The simplest useful form is:
```text
required_consequent(x) :- antecedent(x).
violation(x) :- required_consequent(x), not consequent(x).
```
FlowLog helps once antecedents become multi-atom joins:
```text
violation(x, y, z) :-
A(x, y),
B(y, z),
C(z),
not D(x, z).
```
At that point, a compiler needs the same machinery FlowLog demonstrates:
- variable occurrence maps
- join graph extraction
- antijoin scheduling
- projection minimization
- shared antecedent detection
- violation-row construction
The practical Geomerge target is:
```text
FlatTheory laws
-> supported relational subset
-> rule catalog
-> planned violation query
-> DBSP-maintained violations relation
```
---
## Recommended Architecture
The recommended architecture has a backend-neutral middle layer.
```mermaid
flowchart TB
subgraph Sources["Source Layers"]
Datalog["Datalog CRDT Rules"]
Geolog["Compiled Geolog Laws"]
end
subgraph Planner["FlowLog-Inspired Planner"]
Parse["Parse or Translate"]
Strata["Stratify"]
Catalog["Catalog Rules"]
Graph["Join Graph Construction"]
Optimize["Plan Joins, Antijoins, and SIP"]
IR["Relational IR with Physical Keys"]
end
subgraph Backends["Execution Backends"]
DBSP["DBSP"]
DD["Differential Dataflow"]
Batch["Snapshot Evaluator"]
end
Datalog --> Parse
Geolog --> Parse
Parse --> Strata --> Catalog --> Graph --> Optimize --> IR
IR --> DBSP
IR --> DD
IR --> Batch
```
This architecture keeps the core questions separate:
- source language
- rule semantics
- relational planning
- physical execution backend
- application integration
That separation makes experiments easier.
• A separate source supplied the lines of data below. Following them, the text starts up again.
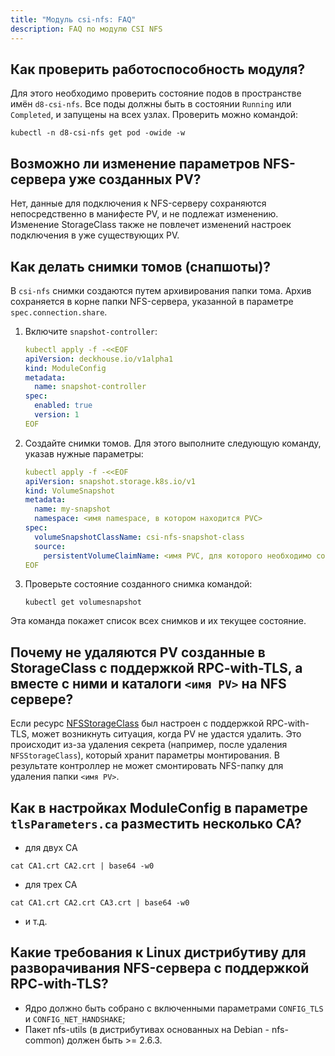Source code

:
 ```yaml
---
title: "Модуль csi-nfs: FAQ"
description: FAQ по модулю CSI NFS
---
```


## Как проверить работоспособность модуля?

Для этого необходимо проверить состояние подов в пространстве имён `d8-csi-nfs`. Все поды должны быть в состоянии `Running` или `Completed`, и запущены на всех узлах. Проверить можно командой:

```shell
kubectl -n d8-csi-nfs get pod -owide -w
```

## Возможно ли изменение параметров NFS-сервера уже созданных PV?

Нет, данные для подключения к NFS-серверу сохраняются непосредственно в манифесте PV, и не подлежат изменению. Изменение StorageClass также не повлечет изменений настроек подключения в уже существующих PV.

## Как делать снимки томов (снапшоты)?

В `csi-nfs` снимки создаются путем архивирования папки тома. Архив сохраняется в корне папки NFS-сервера, указанной в параметре `spec.connection.share`.

1. Включите `snapshot-controller`:

   ```yaml
   kubectl apply -f -<<EOF
   apiVersion: deckhouse.io/v1alpha1
   kind: ModuleConfig
   metadata:
     name: snapshot-controller
   spec:
     enabled: true
     version: 1
   EOF
   ```

1. Создайте снимки томов. Для этого выполните следующую команду, указав нужные параметры:

   ```yaml
   kubectl apply -f -<<EOF
   apiVersion: snapshot.storage.k8s.io/v1
   kind: VolumeSnapshot
   metadata:
     name: my-snapshot
     namespace: <имя namespace, в котором находится PVC>
   spec:
     volumeSnapshotClassName: csi-nfs-snapshot-class
     source:
       persistentVolumeClaimName: <имя PVC, для которого необходимо создать снимок>
   EOF
   ```

1. Проверьте состояние созданного снимка командой:

   ```shell
   kubectl get volumesnapshot
   ```

Эта команда покажет список всех снимков и их текущее состояние.

## Почему не удаляются PV созданные в StorageClass с поддержкой RPC-with-TLS, а вместе с ними и каталоги `<имя PV>` на NFS сервере?

Если ресурс [NFSStorageClass](./cr.html#nfsstorageclass) был настроен с поддержкой RPC-with-TLS, может возникнуть ситуация, когда PV не удастся удалить.
Это происходит из-за удаления секрета (например, после удаления `NFSStorageClass`), который хранит параметры монтирования. В результате контроллер не может смонтировать NFS-папку для удаления папки `<имя PV>`.

## Как в настройках ModuleConfig в параметре `tlsParameters.ca` разместить несколько CA?

- для двух CA
```shell
cat CA1.crt CA2.crt | base64 -w0
```

- для трех CA
```shell
cat CA1.crt CA2.crt CA3.crt | base64 -w0
```

- и т.д.

## Какие требования к Linux дистрибутиву для разворачивания NFS-сервера с поддержкой RPC-with-TLS?

- Ядро должно быть собрано с включенными параметрами `CONFIG_TLS` и `CONFIG_NET_HANDSHAKE`;
- Пакет nfs-utils (в дистрибутивах основанных на Debian - nfs-common) должен быть >= 2.6.3.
If a query is slow, it becomes possible to ask whether the problem is the rule semantics, the plan, the
backend, or the storage boundary.
---
## Practical Path
The practical path should be staged.
**Stage 1: Planning-Only Prototype**
```text
Datalog-like rules
-> dependency graph
-> strata
-> rule catalog
-> join graph
-> textual plan
```
This validates whether the compiler understands rule shape.
**Stage 2: Narrow DBSP Lowering**
```text
planned rules
-> projection, selection, join, antijoin, union, distinct, recursion
-> DBSP circuit
```
This validates maintained outputs against a snapshot evaluator.
**Stage 3: Workload Comparison**
```text
same rules
same facts
same outputs
-> DBSP backend
-> Differential Dataflow backend
-> snapshot backend
```
This identifies whether bottlenecks come from planning or backend behavior.
**Stage 4: Geomerge Integration**
```text
supported FlatTheory laws
-> planned violation queries
-> maintained violations relation
-> agreement with current validator
```
This makes the DBSP checker a performance optimization first, not a semantic change.
---
## Test Workloads
The shared test corpus should include:
- transitive closure
- reachability
- connected components
- antijoin checks
- multi-value register
- causal readiness
- list next-element traversal
- tombstone skipping
- missing foreign-key violations
- multi-atom Geomerge antecedents
Each workload should have:
- input schemas
- base facts
- update facts
- expected snapshot output
- expected output deltas
- recursion and negation classification
- accepted or rejected status
---
## Evaluation Questions
The main evaluation questions are:
- Does planning reduce hydration time?
- Does planning reduce warm-update time?
- Does causal-readiness update cost still grow with history depth?
- Does antijoin scheduling reduce intermediate relation size?
- Does SIP help frontier-shaped recursive queries?
- Does physical key choice reduce maintained state?
- Does the DBSP result match a snapshot evaluator?
- Does Geomerge validation agree with the existing validator?
- Is backend state rollback or preview execution tractable?
---
## Bottom Line
The unified conclusion is:
```text
FlowLog is the planning blueprint.
DBSP is the target incremental backend.
CRDTs and Geomerge laws are the motivating rule sources.
```
The next durable artifact should not be a full engine. It should be a small planner that can explain rule structure, join graphs, antijoin placement,
and physical key choices. Once that explanation is correct, DBSP lowering becomes a narrower engineering problem.
---
## Changelog
* **May 21, 2026** -- First version created to unify the first five FlowLog notes.